As was explained by Schorske, there are two modes of ‘thinking with history’. First, the images of the past help us position ourselves – are we different from the past, or sharing some similarities with it. Second, the temporal flows revealed by history demonstrate narratives of change and subsequently form our historical present.
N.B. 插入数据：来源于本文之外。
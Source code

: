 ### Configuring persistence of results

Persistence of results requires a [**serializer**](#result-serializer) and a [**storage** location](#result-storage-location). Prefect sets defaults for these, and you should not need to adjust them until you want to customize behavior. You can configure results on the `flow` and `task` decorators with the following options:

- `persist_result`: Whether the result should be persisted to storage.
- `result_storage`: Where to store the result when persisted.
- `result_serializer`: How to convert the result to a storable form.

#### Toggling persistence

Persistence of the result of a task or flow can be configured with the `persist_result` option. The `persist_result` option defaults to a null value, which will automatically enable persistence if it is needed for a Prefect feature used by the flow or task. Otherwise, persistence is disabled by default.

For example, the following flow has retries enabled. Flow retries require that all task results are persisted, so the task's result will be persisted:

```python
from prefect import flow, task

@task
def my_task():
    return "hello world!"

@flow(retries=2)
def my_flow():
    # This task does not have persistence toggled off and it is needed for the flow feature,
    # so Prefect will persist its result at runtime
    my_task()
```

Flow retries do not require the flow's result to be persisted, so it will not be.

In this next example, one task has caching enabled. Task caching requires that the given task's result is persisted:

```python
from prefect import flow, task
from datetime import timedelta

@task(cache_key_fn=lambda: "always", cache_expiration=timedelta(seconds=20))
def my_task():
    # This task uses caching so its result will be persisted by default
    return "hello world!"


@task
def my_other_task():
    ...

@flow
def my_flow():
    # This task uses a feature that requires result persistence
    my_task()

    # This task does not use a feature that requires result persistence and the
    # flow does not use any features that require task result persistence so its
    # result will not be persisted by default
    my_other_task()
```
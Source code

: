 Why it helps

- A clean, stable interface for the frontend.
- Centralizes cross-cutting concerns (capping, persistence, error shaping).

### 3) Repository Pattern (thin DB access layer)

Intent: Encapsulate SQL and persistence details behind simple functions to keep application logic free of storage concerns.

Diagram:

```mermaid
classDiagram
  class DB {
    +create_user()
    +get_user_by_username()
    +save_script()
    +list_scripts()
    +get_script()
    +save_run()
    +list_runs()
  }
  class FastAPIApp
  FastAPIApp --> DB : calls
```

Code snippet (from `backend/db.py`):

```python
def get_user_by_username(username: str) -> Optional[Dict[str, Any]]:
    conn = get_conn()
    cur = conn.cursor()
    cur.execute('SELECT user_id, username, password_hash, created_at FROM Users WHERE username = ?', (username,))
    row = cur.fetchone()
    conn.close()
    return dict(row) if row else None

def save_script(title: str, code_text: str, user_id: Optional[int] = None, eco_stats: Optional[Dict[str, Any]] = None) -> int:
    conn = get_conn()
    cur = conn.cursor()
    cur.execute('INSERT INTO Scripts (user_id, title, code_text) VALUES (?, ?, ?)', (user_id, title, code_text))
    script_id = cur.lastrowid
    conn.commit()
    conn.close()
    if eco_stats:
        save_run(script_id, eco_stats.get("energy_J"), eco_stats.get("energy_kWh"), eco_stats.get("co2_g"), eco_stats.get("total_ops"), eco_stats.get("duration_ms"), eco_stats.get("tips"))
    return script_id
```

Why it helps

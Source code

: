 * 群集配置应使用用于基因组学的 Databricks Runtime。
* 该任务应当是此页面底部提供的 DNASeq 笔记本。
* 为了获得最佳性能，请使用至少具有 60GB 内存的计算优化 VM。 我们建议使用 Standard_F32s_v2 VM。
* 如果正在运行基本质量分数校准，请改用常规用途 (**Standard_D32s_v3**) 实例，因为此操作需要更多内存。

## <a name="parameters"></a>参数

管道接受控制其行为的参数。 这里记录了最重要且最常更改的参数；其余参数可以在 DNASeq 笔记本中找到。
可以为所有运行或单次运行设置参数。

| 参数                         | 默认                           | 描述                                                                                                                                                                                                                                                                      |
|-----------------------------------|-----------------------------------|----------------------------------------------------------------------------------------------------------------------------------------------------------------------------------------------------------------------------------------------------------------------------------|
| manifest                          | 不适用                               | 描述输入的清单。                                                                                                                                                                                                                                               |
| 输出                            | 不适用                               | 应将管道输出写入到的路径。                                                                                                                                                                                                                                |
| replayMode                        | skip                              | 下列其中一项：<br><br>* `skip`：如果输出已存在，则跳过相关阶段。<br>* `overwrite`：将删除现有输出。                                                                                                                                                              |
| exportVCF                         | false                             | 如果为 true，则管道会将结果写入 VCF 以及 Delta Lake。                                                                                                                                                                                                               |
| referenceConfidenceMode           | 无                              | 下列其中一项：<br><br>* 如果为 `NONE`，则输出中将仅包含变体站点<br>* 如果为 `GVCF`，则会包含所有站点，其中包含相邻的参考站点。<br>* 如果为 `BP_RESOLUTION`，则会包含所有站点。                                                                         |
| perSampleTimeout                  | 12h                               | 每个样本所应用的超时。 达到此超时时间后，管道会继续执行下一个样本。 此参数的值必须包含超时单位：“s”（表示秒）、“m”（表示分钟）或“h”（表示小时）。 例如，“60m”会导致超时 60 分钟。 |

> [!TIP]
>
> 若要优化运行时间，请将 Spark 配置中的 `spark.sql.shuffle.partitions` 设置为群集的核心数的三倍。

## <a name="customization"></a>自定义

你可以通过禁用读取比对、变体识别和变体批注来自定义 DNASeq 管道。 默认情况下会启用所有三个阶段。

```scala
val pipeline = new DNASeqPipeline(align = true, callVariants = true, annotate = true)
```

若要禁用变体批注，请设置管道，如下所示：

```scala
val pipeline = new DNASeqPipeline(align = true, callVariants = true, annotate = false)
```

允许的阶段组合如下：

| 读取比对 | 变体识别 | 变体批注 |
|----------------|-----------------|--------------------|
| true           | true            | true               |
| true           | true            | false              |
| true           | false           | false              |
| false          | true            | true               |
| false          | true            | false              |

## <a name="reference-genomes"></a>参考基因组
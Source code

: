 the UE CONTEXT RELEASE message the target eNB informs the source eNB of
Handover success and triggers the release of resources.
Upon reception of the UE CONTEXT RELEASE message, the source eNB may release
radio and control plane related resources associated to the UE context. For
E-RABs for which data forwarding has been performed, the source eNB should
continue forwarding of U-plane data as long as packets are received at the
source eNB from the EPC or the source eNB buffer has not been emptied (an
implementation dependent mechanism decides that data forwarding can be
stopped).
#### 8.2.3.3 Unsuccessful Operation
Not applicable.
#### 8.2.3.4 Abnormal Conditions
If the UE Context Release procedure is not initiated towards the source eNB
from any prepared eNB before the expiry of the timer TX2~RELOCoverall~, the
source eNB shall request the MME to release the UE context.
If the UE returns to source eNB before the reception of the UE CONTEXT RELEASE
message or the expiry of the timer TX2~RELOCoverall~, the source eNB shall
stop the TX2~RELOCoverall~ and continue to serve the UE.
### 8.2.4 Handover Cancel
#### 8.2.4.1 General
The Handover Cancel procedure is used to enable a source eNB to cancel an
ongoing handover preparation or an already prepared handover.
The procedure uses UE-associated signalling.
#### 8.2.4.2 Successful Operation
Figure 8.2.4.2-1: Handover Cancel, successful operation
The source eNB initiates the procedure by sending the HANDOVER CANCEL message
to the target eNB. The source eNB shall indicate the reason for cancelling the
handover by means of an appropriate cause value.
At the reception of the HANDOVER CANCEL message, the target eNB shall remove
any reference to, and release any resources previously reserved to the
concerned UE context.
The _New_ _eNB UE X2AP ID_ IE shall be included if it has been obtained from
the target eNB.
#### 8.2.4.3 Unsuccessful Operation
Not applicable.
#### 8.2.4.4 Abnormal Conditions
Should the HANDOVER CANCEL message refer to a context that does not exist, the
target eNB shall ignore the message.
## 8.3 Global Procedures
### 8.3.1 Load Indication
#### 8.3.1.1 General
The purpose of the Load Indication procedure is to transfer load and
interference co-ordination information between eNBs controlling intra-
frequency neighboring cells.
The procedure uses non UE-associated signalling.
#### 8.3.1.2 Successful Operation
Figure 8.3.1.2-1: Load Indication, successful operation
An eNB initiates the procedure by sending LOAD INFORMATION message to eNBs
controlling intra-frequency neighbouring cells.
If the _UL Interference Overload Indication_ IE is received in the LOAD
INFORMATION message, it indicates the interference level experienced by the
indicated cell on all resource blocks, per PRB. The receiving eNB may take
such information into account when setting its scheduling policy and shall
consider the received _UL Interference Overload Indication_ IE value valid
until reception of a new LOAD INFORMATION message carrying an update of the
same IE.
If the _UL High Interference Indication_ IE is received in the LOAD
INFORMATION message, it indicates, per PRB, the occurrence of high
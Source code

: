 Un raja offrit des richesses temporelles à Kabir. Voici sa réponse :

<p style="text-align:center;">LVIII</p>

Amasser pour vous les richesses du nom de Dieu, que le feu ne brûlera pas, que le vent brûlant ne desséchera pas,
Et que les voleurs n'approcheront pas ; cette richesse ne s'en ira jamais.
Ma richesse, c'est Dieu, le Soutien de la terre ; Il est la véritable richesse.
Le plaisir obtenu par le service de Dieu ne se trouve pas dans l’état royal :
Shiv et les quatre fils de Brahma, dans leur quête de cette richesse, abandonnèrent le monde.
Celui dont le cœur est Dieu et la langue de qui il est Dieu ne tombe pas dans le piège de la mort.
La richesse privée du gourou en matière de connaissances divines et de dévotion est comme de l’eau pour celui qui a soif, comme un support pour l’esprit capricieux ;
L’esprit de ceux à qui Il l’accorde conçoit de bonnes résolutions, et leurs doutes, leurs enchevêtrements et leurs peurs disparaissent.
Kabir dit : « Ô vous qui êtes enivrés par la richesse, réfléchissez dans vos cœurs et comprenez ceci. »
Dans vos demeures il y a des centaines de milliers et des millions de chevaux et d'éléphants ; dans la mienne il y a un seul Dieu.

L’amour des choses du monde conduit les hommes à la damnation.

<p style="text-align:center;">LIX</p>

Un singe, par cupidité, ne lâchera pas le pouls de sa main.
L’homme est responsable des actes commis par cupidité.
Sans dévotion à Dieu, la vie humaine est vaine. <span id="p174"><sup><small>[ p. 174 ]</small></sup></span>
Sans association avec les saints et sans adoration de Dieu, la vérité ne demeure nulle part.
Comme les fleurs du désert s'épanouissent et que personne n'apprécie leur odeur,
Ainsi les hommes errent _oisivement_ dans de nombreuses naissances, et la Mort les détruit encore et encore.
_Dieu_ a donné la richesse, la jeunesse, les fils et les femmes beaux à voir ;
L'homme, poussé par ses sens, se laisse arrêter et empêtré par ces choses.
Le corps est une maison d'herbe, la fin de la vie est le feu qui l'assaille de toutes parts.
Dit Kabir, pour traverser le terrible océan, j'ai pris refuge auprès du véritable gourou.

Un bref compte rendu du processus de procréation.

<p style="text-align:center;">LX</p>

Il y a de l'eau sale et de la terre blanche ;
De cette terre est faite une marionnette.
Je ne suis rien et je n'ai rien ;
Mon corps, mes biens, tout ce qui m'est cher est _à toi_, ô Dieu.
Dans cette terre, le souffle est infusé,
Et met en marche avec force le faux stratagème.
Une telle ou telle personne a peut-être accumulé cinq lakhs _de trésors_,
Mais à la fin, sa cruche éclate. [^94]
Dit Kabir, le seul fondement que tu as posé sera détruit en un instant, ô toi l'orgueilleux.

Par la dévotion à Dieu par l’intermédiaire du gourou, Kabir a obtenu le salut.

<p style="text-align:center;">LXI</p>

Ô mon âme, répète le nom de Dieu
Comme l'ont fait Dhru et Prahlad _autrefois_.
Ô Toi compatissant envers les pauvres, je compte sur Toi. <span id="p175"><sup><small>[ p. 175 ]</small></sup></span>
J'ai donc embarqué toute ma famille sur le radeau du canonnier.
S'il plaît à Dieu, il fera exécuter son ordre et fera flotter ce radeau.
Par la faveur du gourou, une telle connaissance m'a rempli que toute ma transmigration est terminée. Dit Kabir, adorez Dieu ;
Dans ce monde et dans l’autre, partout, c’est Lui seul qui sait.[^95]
Based on my understanding, through placing ourselves in the temporal flow and thinking about how the present relates to the past and future, we might find the distinctiveness and potentials opportunities in the contemporary era.

That is the reason why I am using ‘cultural significance’ rather than ‘cultural history’ in the research question while introducing the word archive in this project. Even though people participating in my project are encouraged to recollect and share their experiences in the past to contribute to the archive, the objective is to help people understand their influences on reinvigorating the potentials of abundant cultural assets, either being passed on from the past or emerging in recent years, during the process of recalling and archiving.

Then it is easier to relate the project to participatory archiving. Participatory archive encourages users to ‘be reconceptualized as active participants in the co-production of historical understanding’ (Benoit & Eveleigh, 2021), which facilitate active exploration of culture rather than knowledge input in a passive mode.

I will also translate the answer above into Chinese and share it on RedNote.



参考文献 Bibliography

Benoit, I.E. and Eveleigh, A. (2021) Participatory archives: Theory and practice. London: Facet.

Schorske, C.E. (1998) Thinking with History: Explorations in the Passage to Modernism. New Jersey: Princeton University Press.

Tosh, J. (2008) Why History Matters. New York: Palgrave Macmillan.